**PROBLEM TO SOLVE:**
Below are some records. Output the lines from the first one through the line that holds "ON MATCH SET", exactly as written, with no pictures.

RECORDS FOR THE EXERCISE below:

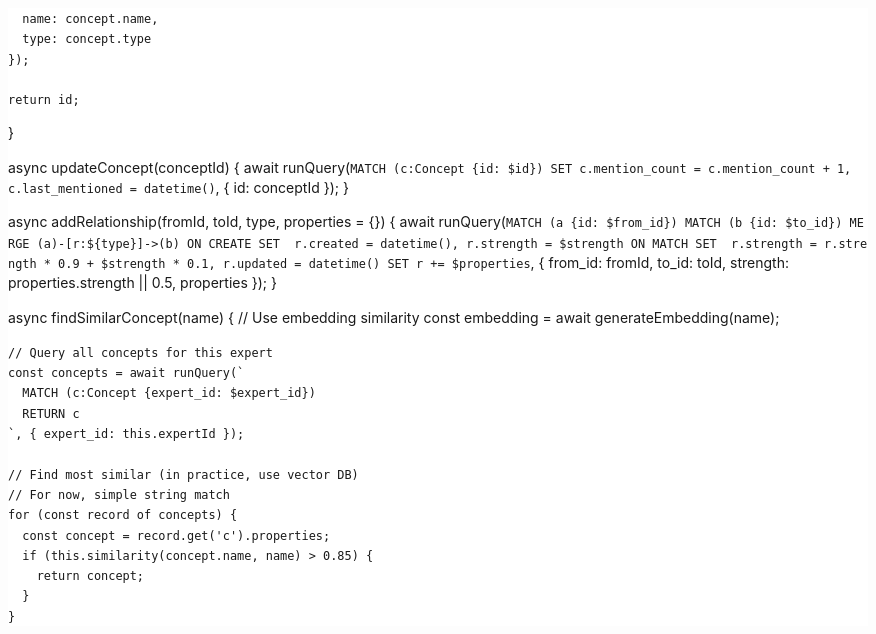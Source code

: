       name: concept.name,
      type: concept.type
    });
    
    return id;
  }
  
  async updateConcept(conceptId) {
    await runQuery(`
      MATCH (c:Concept {id: $id})
      SET c.mention_count = c.mention_count + 1,
          c.last_mentioned = datetime()
    `, { id: conceptId });
  }
  
  async addRelationship(fromId, toId, type, properties = {}) {
    await runQuery(`
      MATCH (a {id: $from_id})
      MATCH (b {id: $to_id})
      MERGE (a)-[r:${type}]->(b)
      ON CREATE SET 
        r.created = datetime(),
        r.strength = $strength
      ON MATCH SET 
        r.strength = r.strength * 0.9 + $strength * 0.1,
        r.updated = datetime()
      SET r += $properties
    `, {
      from_id: fromId,
      to_id: toId,
      strength: properties.strength || 0.5,
      properties
    });
  }
  
  async findSimilarConcept(name) {
    // Use embedding similarity
    const embedding = await generateEmbedding(name);
    
    // Query all concepts for this expert
    const concepts = await runQuery(`
      MATCH (c:Concept {expert_id: $expert_id})
      RETURN c
    `, { expert_id: this.expertId });
    
    // Find most similar (in practice, use vector DB)
    // For now, simple string match
    for (const record of concepts) {
      const concept = record.get('c').properties;
      if (this.similarity(concept.name, name) > 0.85) {
        return concept;
      }
    }
    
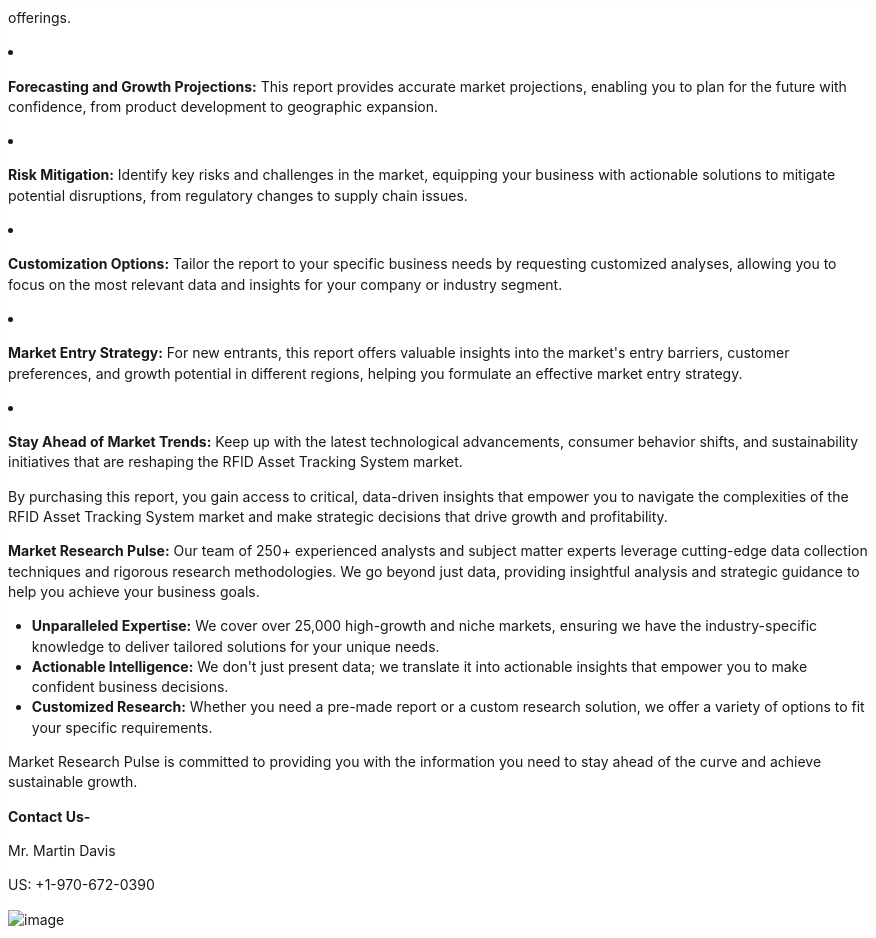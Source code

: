 offerings.</p></li><li><p><strong>Forecasting and Growth Projections:</strong> This report provides accurate market projections, enabling you to plan for the future with confidence, from product development to geographic expansion.</p></li><li><p><strong>Risk Mitigation:</strong> Identify key risks and challenges in the market, equipping your business with actionable solutions to mitigate potential disruptions, from regulatory changes to supply chain issues.</p></li><li><p><strong>Customization Options:</strong> Tailor the report to your specific business needs by requesting customized analyses, allowing you to focus on the most relevant data and insights for your company or industry segment.</p></li><li><p><strong>Market Entry Strategy:</strong> For new entrants, this report offers valuable insights into the market's entry barriers, customer preferences, and growth potential in different regions, helping you formulate an effective market entry strategy.</p></li><li><p><strong>Stay Ahead of Market Trends:</strong> Keep up with the latest technological advancements, consumer behavior shifts, and sustainability initiatives that are reshaping the RFID Asset Tracking System market.</p></li></ol><p>By purchasing this report, you gain access to critical, data-driven insights that empower you to navigate the complexities of the RFID Asset Tracking System market and make strategic decisions that drive growth and profitability.</p><p><strong>Market Research Pulse:</strong>&nbsp;Our team of 250+ experienced analysts and subject matter experts leverage cutting-edge data collection techniques and rigorous research methodologies. We go beyond just data, providing insightful analysis and strategic guidance to help you achieve your business goals.</p><ul><li><strong>Unparalleled Expertise:</strong>&nbsp;We cover over 25,000 high-growth and niche markets, ensuring we have the industry-specific knowledge to deliver tailored solutions for your unique needs.</li><li><strong>Actionable Intelligence:</strong>&nbsp;We don't just present data; we translate it into actionable insights that empower you to make confident business decisions.</li><li><strong>Customized Research:</strong>&nbsp;Whether you need a pre-made report or a custom research solution, we offer a variety of options to fit your specific requirements.</li></ul><p>Market Research Pulse is committed to providing you with the information you need to stay ahead of the curve and achieve sustainable growth.</p><p><strong>Contact Us-</strong></p><p>Mr. Martin Davis</p><p>US: +1-970-672-0390</p>
![image](https://github.com/user-attachments/assets/762e9574-256d-4128-a22b-a2e3cf7d6176)
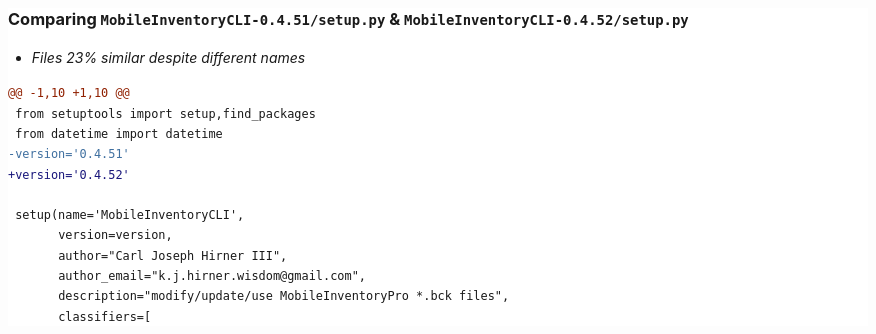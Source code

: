 ### Comparing `MobileInventoryCLI-0.4.51/setup.py` & `MobileInventoryCLI-0.4.52/setup.py`

 * *Files 23% similar despite different names*

```diff
@@ -1,10 +1,10 @@
 from setuptools import setup,find_packages
 from datetime import datetime
-version='0.4.51'
+version='0.4.52'
 
 setup(name='MobileInventoryCLI',
       version=version,
       author="Carl Joseph Hirner III",
       author_email="k.j.hirner.wisdom@gmail.com",
       description="modify/update/use MobileInventoryPro *.bck files",
       classifiers=[
```

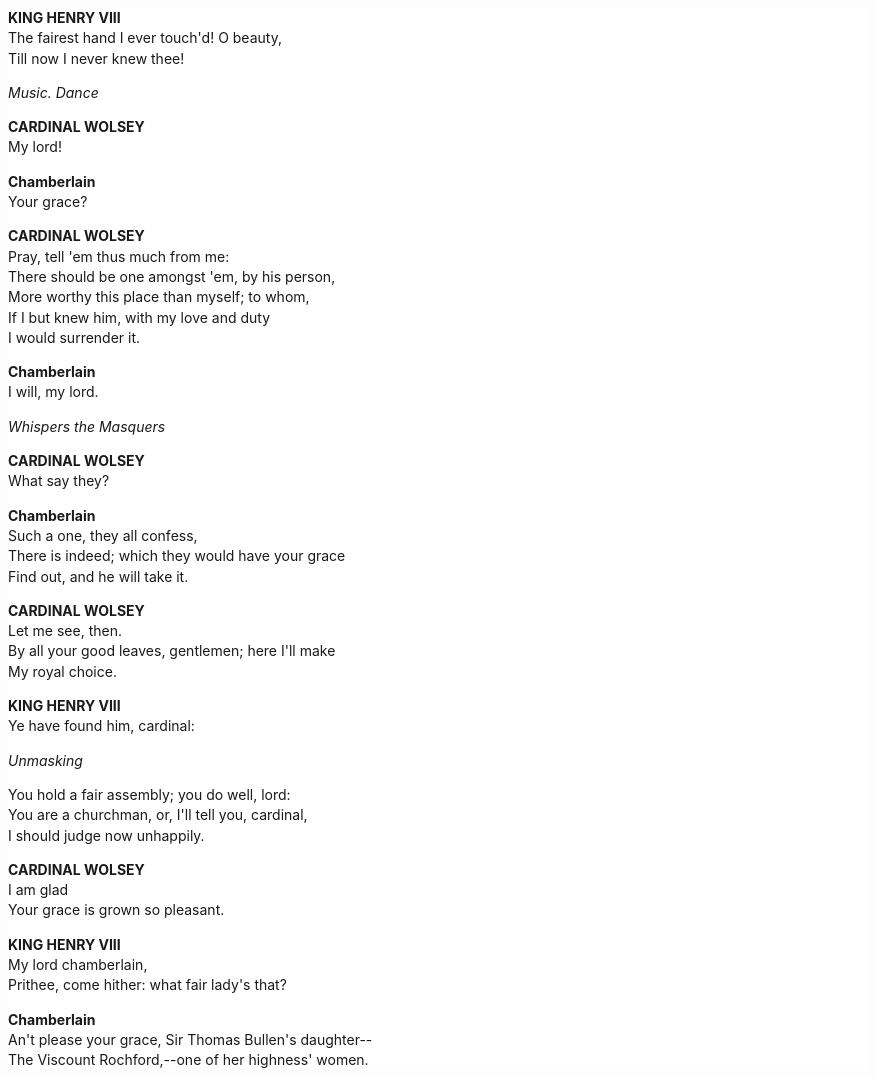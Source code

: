 **KING HENRY VIII**  
The fairest hand I ever touch'd! O beauty,  
Till now I never knew thee!

*Music. Dance*

**CARDINAL WOLSEY**  
My lord!

**Chamberlain**  
Your grace?

**CARDINAL WOLSEY**  
Pray, tell 'em thus much from me:  
There should be one amongst 'em, by his person,  
More worthy this place than myself; to whom,  
If I but knew him, with my love and duty  
I would surrender it.

**Chamberlain**  
I will, my lord.

*Whispers the Masquers*

**CARDINAL WOLSEY**  
What say they?

**Chamberlain**  
Such a one, they all confess,  
There is indeed; which they would have your grace  
Find out, and he will take it.

**CARDINAL WOLSEY**  
Let me see, then.  
By all your good leaves, gentlemen; here I'll make  
My royal choice.

**KING HENRY VIII**  
Ye have found him, cardinal:

*Unmasking*

You hold a fair assembly; you do well, lord:  
You are a churchman, or, I'll tell you, cardinal,  
I should judge now unhappily.

**CARDINAL WOLSEY**  
I am glad  
Your grace is grown so pleasant.

**KING HENRY VIII**  
My lord chamberlain,  
Prithee, come hither: what fair lady's that?

**Chamberlain**  
An't please your grace, Sir Thomas Bullen's daughter--  
The Viscount Rochford,--one of her highness' women.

End of RECORDS FOR THE EXERCISE.

**TASK ANSWER:**
Source code

:       name: concept.name,
      type: concept.type
    });
    
    return id;
  }
  
  async updateConcept(conceptId) {
    await runQuery(`
      MATCH (c:Concept {id: $id})
      SET c.mention_count = c.mention_count + 1,
          c.last_mentioned = datetime()
    `, { id: conceptId });
  }
  
  async addRelationship(fromId, toId, type, properties = {}) {
    await runQuery(`
      MATCH (a {id: $from_id})
      MATCH (b {id: $to_id})
      MERGE (a)-[r:${type}]->(b)
      ON CREATE SET 
        r.created = datetime(),
        r.strength = $strength
      ON MATCH SET 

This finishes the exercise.